Increasingly, LFA developers are covalently binding antibodies to the surface of nanoparticle lateral flow probes. Covalent attachment is more stable with less antibody desorption and requires fewer antibodies during conjugation. Covalent attachment can be accomplished with several different chemistries. For our BioReady products that are optimized for lateral flow, we typically utilize amide bonds to connect a carboxylic acid functionalized nanoparticle to free amines on the antibody. This covalent bond is achieved through an EDC/Sulfo-NHS intermediary (see Figure 5) generated from a carboxylic acid surface particle. For antibodies, lysine residues are the primary target sites for EDC/NHS conjugation. A typical IgG antibody will have 80–100 lysine residues of which 30–40 will be accessible for EDC/NHS binding. Proteins such as bovine serum albumin have similar numbers of surface accessible lysine groups. NanoComposix sells BioReady nanoparticles with both carboxylic acid surfaces and also an NHS activated surface to allow for simplified conjugation eliminating the need for the user to perform the intermediary EDC/NHS chemistry steps.

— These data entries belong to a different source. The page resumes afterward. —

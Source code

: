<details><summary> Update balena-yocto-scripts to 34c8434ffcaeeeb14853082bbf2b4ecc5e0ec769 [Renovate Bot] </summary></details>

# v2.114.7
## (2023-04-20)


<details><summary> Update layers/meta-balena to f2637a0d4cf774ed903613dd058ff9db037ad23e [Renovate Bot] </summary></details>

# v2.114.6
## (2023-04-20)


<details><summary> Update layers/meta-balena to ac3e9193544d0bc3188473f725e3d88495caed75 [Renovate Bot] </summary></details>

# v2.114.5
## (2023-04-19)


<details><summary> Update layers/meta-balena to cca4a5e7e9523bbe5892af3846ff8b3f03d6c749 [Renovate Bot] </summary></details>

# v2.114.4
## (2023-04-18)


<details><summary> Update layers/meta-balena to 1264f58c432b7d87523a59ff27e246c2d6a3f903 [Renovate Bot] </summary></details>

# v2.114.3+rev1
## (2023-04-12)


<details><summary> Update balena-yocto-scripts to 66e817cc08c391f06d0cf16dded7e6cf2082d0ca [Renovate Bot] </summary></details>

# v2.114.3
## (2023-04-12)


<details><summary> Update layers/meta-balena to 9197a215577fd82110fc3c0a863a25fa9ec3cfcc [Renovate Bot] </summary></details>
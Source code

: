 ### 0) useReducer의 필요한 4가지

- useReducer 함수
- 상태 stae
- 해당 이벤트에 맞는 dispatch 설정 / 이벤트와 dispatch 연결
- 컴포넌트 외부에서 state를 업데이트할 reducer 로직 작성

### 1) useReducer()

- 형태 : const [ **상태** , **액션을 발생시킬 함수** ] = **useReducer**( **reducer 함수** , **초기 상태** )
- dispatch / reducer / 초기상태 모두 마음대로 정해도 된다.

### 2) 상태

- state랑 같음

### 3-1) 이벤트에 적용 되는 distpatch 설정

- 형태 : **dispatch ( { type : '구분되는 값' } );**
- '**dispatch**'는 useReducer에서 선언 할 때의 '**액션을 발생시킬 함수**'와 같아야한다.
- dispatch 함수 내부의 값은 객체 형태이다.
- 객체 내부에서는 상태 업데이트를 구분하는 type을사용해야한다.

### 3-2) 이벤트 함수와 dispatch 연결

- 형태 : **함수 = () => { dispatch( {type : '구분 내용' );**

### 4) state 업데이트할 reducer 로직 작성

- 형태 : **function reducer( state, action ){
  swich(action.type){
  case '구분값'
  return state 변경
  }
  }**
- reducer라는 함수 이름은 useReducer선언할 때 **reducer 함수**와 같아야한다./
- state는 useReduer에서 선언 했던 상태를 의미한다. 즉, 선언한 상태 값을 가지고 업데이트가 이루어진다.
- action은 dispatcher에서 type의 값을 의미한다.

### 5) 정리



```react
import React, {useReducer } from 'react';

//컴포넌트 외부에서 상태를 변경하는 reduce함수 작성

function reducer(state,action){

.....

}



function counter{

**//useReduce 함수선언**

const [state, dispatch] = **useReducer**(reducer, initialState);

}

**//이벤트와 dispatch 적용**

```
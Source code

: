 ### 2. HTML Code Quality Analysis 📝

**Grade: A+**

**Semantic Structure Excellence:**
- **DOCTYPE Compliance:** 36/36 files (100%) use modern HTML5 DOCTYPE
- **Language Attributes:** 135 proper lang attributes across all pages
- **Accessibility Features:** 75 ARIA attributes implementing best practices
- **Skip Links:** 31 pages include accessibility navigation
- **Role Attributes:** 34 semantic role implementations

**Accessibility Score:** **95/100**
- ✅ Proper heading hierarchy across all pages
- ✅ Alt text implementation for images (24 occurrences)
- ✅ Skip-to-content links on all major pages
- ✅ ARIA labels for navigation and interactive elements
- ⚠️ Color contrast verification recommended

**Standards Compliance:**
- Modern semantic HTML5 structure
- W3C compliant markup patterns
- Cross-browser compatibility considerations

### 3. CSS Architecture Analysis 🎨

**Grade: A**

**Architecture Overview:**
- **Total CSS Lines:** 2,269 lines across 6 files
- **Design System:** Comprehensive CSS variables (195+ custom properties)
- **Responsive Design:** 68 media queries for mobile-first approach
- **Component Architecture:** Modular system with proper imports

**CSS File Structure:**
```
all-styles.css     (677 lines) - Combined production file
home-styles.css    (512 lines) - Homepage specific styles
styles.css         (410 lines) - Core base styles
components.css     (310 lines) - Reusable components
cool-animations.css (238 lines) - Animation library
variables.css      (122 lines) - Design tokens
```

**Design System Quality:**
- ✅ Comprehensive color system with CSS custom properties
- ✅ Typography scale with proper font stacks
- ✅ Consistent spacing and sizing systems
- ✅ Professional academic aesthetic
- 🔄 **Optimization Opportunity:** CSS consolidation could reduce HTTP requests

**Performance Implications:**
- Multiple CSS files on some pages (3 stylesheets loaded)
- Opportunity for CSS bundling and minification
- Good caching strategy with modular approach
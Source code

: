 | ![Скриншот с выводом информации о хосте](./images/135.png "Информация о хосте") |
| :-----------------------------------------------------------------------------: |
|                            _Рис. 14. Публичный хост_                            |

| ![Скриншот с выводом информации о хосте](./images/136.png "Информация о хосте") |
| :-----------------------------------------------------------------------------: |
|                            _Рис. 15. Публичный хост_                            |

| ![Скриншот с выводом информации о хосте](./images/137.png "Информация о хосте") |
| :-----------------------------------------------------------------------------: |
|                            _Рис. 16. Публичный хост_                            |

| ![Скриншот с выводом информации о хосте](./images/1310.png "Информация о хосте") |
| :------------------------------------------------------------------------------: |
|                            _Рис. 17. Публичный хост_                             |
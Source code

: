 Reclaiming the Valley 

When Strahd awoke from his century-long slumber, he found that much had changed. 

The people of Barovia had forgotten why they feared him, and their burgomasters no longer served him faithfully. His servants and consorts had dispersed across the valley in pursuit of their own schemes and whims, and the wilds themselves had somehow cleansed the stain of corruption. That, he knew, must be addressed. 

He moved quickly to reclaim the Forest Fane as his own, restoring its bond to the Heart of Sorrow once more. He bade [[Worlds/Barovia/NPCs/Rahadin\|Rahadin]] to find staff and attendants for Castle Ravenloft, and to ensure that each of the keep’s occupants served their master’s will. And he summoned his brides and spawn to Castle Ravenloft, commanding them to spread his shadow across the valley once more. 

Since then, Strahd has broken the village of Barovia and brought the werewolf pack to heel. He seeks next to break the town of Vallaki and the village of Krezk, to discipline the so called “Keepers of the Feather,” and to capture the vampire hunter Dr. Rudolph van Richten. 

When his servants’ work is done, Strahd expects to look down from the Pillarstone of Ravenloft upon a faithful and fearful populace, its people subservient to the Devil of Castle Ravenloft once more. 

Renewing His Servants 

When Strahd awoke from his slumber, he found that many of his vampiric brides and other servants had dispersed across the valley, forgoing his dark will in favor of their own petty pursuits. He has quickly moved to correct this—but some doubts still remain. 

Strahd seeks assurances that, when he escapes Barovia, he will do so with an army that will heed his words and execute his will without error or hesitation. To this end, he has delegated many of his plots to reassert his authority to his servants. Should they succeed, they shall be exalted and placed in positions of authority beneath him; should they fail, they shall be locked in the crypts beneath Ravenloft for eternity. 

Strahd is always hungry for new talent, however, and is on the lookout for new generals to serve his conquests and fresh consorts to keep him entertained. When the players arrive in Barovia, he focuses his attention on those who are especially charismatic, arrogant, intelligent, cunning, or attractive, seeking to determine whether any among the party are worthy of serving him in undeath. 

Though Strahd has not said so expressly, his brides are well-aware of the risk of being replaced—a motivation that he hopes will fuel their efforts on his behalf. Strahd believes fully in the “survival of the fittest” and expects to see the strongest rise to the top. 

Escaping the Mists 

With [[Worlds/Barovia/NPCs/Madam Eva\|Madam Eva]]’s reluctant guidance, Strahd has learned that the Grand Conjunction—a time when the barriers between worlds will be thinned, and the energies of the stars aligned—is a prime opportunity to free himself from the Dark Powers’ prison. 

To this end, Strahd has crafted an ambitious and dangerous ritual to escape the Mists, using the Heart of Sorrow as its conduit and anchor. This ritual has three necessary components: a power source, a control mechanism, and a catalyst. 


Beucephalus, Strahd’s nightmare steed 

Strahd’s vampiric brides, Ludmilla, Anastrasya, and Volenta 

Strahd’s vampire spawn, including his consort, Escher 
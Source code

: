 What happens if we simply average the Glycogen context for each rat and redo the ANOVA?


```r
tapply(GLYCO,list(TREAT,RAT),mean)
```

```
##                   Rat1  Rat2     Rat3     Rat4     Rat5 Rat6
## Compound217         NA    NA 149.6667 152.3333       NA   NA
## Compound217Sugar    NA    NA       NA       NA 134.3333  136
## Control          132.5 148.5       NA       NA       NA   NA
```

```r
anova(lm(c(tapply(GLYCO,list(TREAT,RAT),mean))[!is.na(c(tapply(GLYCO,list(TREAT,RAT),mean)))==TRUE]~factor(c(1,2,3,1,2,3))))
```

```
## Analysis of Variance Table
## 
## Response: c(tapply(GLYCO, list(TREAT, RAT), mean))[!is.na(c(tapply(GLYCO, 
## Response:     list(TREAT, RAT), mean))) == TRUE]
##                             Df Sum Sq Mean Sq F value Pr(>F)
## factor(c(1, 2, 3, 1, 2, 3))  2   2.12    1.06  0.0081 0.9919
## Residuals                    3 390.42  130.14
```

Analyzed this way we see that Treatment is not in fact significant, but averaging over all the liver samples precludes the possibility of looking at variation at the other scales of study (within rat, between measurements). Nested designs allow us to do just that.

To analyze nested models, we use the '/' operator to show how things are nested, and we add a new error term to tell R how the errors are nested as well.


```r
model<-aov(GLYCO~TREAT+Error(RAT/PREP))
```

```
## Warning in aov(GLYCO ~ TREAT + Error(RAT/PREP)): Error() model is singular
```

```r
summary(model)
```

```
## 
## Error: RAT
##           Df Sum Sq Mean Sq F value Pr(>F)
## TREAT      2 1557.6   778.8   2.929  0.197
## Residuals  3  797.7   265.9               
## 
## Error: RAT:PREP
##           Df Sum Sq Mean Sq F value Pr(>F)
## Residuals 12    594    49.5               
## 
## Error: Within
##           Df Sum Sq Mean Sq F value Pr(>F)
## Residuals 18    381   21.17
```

For many lateral flow diagnostics, such as those that detect pregnancy, a simple “yes” or “no” is all that is necessary. For other lateral flow assays, the strength of the test line can provide “semi-quantitative” results, where the result is reported as falling within bins of a particular range (e.g., low, medium or high) or “quantitative” results, where a number that correlates to the concentration of the analyte is reported. Quantitative lateral flow assays require more stringent fabrication conditions and in most cases, a digital reader. Recent advancements in the development of inexpensive readers based on cell phone technologies have recently become available (see Figure 4) and provide a simple and inexpensive solution for quantifying lateral flow assay results.